Your task: Only these lines of the data below are wanted: the one with "5. Connected Signal to Handler", the one with "5. Log Errors", and any lines between them, each repeated exactly.

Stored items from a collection
════════

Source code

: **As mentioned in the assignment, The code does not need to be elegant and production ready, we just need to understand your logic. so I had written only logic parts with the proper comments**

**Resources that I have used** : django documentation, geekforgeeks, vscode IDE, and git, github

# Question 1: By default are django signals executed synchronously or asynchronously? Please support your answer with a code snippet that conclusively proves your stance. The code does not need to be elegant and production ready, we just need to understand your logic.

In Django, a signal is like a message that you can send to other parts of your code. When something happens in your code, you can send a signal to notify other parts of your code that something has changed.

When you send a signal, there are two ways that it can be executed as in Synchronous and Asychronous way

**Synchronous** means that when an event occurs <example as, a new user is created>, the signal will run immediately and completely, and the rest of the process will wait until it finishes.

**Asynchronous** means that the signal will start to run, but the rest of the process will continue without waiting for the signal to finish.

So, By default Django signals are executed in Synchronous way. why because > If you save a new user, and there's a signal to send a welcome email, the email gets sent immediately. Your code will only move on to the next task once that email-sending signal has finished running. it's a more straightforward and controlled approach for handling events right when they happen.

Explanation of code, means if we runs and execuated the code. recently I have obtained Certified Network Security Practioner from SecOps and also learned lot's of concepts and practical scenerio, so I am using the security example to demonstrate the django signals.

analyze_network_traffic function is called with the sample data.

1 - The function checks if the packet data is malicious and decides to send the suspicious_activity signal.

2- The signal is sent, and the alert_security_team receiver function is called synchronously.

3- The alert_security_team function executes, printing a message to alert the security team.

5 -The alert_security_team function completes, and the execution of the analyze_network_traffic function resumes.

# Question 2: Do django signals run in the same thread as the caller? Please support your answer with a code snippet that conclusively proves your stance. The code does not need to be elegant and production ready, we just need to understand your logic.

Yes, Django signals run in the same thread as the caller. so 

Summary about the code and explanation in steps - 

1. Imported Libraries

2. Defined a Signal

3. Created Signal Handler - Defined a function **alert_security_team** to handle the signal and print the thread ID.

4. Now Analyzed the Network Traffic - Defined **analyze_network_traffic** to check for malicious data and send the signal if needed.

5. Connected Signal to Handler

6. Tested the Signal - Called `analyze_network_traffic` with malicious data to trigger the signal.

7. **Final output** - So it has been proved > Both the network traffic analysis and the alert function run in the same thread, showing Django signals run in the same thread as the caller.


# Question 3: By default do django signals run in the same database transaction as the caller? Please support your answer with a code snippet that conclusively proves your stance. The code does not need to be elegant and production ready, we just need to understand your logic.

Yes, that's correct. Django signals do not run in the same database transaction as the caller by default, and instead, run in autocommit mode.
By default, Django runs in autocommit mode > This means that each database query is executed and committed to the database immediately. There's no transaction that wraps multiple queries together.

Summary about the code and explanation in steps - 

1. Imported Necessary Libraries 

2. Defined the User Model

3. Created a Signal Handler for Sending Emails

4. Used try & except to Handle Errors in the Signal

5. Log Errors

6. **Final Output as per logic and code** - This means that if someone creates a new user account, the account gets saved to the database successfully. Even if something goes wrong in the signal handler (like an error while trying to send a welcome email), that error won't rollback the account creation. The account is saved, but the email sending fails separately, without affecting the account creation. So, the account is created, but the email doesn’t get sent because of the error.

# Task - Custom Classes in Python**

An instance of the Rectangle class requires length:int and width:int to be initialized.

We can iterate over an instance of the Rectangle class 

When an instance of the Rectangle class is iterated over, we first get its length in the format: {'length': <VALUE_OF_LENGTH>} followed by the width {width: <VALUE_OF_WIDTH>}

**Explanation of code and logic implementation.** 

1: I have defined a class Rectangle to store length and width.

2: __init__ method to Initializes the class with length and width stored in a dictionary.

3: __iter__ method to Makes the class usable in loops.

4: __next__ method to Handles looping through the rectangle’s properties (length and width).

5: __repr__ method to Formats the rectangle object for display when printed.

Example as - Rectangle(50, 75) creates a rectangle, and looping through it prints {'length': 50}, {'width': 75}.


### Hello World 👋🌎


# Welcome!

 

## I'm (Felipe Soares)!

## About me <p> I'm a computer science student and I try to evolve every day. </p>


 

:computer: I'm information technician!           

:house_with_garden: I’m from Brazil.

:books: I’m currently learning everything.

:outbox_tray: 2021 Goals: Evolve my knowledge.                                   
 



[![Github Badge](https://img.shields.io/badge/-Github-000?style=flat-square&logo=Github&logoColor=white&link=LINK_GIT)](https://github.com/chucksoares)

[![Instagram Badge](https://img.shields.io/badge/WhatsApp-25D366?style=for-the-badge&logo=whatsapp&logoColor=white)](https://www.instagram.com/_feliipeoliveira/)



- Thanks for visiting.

════════

Written solution:
5. Connected Signal to Handler

6. Tested the Signal - Called `analyze_network_traffic` with malicious data to trigger the signal.

7. **Final output** - So it has been proved > Both the network traffic analysis and the alert function run in the same thread, showing Django signals run in the same thread as the caller.


# Question 3: By default do django signals run in the same database transaction as the caller? Please support your answer with a code snippet that conclusively proves your stance. The code does not need to be elegant and production ready, we just need to understand your logic.

Yes, that's correct. Django signals do not run in the same database transaction as the caller by default, and instead, run in autocommit mode.
By default, Django runs in autocommit mode > This means that each database query is executed and committed to the database immediately. There's no transaction that wraps multiple queries together.

Summary about the code and explanation in steps - 

1. Imported Necessary Libraries 

2. Defined the User Model

3. Created a Signal Handler for Sending Emails

4. Used try & except to Handle Errors in the Signal

5. Log Errors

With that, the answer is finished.